Friday, March 28, 2025

Franklin v. New York -- interesting statements accompanying a cert denial

For decades, I have benefited from the extraordinary efforts of three friends to keep me informed on matters I should know about – my co-clerk Ed Krugman, my former law-firm colleague Eric Freedman, and regular blog reader Stu Dedopoulos.  On Monday, all three of them told me about the cert denial in Franklin v. New York.  Justices Alito and Gorsuch issued very different statements accompanying the denial.  I haven’t been able to offer my thoughts before today, but I’m glad to do so now.

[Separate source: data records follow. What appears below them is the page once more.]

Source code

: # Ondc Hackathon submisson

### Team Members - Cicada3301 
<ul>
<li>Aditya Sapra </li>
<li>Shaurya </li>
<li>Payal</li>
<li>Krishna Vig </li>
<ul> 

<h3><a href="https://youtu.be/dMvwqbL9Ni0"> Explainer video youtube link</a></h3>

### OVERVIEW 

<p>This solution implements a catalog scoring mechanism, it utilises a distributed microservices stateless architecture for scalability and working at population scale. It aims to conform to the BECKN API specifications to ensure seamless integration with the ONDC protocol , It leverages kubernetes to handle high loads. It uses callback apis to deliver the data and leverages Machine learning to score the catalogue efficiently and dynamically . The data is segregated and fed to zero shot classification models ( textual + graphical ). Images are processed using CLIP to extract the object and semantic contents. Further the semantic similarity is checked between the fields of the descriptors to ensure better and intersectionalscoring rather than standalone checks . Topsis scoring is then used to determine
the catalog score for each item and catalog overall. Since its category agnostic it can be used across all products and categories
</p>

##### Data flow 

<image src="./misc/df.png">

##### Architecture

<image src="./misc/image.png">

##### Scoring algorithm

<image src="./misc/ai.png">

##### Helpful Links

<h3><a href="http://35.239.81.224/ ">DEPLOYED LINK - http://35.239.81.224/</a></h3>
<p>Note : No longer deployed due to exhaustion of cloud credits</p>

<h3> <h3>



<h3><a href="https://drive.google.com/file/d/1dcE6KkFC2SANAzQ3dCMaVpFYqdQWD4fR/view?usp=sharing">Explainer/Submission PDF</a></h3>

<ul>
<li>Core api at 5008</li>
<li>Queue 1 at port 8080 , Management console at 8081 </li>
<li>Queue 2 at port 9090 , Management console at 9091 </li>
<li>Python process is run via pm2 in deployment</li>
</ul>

First, Justice Alito’s statement.  He contends that in a future case the Court should reconsider Crawford.  This isn’t entirely surprising news.  As a very junior justice, he joined in the 8-1 decision in Davis v. Washington, but in Giles v. California he expressed misgivings about Hammon v. Indiana, which was part of the Davis decision and held the statements there to be subject to the Confrontation Clause.  And he was one of the dissenters in Melendez-Diaz and Bullcoming, and author of the prevailing opinion in Williams v. Illinois and of a separate opinion in Smith v. Arizona, echoing the views of those earlier opinions.  But in Smith, the prior Gang of Four was reduced to two, and in Franklin Justice Alito stands alone; that is probably good news.  Justice Alito based his argument on two points – that Crawford does not clearly reflect the original meaning of the Confrontation Clause and that it has proved unpredictable in application.

           Justice Alito says that Crawford’s treatment of a person who makes a testimonial statement as a witness for purposes of the Confrontation Clause is “radically different” from the meaning of the term witness elsewhere in the Constitution; his point is that elsewhere the term “refer[s] to people who testify in court.”  Three responses.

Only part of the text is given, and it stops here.